Earlier there was a widespread misconception that fields like maths and computers are exclusively for males, as they have a better aptitude for it. Still, with more women, data scientists coming up having a STEM background, the concept is changing. Also, many organisations are doing their part to empower more women in data science. The Rising is one such event for a women data scientist that celebrates women innovators in data science, analytics and AI fields. This conference serves as a forum for exchanging ideas to build a better platform for women in technology.
Only large organisations need data scientists
Data has been termed as the new oil for businesses to run. And, every company, whether it be big or small, can use data and analytics to enhance their business operations. And if a company is using data analytics for their business, that company would require a data analyst or a data scientist. In fact, for smaller organisations, data analytics can be of enormous benefit to run business and to find out how your data can be used.
Usually, it gets a little easier for a large organisation to build a formal data science team because of their financial resources, however in this domain vast resources doesn’t guarantee success, organisations need to have smart and correct resources for it to work. Therefore organisations of any size can hire a data scientist, can apply data science in their businesses and can succeed in their data science activities if implemented correctly.
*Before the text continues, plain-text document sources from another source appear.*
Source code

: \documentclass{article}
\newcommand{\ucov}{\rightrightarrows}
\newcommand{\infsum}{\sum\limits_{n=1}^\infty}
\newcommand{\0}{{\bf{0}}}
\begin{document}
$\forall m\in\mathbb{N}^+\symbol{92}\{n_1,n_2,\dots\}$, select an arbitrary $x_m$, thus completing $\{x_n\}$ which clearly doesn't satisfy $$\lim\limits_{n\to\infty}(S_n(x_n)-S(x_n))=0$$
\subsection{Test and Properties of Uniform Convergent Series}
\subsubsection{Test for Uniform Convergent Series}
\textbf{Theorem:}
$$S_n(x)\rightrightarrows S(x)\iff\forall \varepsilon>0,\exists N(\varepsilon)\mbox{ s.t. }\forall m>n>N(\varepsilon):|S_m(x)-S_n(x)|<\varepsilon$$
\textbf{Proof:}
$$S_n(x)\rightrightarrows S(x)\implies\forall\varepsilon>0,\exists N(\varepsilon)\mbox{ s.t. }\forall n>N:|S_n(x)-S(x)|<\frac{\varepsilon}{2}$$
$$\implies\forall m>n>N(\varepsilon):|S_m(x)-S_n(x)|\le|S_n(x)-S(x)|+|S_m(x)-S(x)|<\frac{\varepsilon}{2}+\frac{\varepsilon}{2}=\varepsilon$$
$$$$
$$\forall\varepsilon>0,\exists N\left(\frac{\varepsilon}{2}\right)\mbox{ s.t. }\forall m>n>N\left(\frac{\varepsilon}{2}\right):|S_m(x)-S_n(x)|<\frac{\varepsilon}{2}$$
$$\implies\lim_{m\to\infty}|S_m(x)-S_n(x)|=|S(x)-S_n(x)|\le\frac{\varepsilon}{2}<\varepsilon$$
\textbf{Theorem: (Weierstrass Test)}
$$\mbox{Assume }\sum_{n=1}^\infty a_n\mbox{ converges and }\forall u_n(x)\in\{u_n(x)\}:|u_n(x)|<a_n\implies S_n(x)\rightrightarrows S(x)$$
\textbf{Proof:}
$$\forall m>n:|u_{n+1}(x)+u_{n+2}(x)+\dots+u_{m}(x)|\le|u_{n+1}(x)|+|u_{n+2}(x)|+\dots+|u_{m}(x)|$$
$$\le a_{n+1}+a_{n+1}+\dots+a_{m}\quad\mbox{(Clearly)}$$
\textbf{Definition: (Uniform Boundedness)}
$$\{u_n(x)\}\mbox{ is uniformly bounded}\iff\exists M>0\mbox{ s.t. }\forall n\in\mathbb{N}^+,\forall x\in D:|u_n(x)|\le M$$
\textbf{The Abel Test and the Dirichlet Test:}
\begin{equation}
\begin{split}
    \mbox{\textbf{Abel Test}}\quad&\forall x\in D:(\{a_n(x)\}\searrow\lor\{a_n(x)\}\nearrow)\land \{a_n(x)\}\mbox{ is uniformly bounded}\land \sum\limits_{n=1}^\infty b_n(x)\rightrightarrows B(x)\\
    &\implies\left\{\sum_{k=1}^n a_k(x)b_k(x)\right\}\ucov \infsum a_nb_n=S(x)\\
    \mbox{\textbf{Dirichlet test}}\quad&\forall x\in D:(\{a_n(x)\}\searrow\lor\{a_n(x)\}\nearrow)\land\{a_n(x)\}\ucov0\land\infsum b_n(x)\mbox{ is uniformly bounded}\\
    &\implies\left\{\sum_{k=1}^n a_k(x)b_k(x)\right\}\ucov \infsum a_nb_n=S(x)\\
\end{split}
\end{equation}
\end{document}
The domain of data science is nothing more than a bubble
Given the extreme hype of data science, it isn’t very surprising that people believe it to be a bubble or a buzzword or even a fad. But, let’s clear a fact here — data science isn’t a fad or a bubble that’s going to burst. Data science is a process, which comes from the amalgamation of statistics and math knowledge and problem-solving skills. The concept of prediction has been there since centuries; however, it was done manually.
Currently, every business is trying to use its data for forecasting and prediction in order to improve their business operation. Earlier people used science and statistics actually to predict problems, but in the recent era, data scientists are using a massive amount of data, robust computing and predefined models to predict the problem and find the solution. With the help data that is plentiful, easily duplicated, easy to share, and relatively easy to process, organisations can now understand more about their customers, markets, and processes. Such information, coupled with today’s powerful programming, gives data scientists a substantial control over how data is manipulated, cleansed, preprocessed, analysed, and visualised.
Artificial intelligence will oust data scientists
This could be the most absurd misconception attached to data science. Although machines with artificial intelligence are on the rise, a person with the right qualification and one who understands the machine is always required to direct the machine for the desired results. With automation in the air, more and more sophisticated algorithms are being built; however, we will still need manual intervention which has sound judgment and domain expertise.
The creativity involved in data science cannot be related to artificial intelligence. Whether it is about developing a model for facial recognition or finding a solution to detect financial fraudulence, intelligence machines will require expert supervision to run effectively. Data scientists are here to stay, and the demand is increasing daily and will continue to grow in the foreseeable future. Young enthusiasts only need to equip themselves with the right skills, which are in demand to enhance their career graph.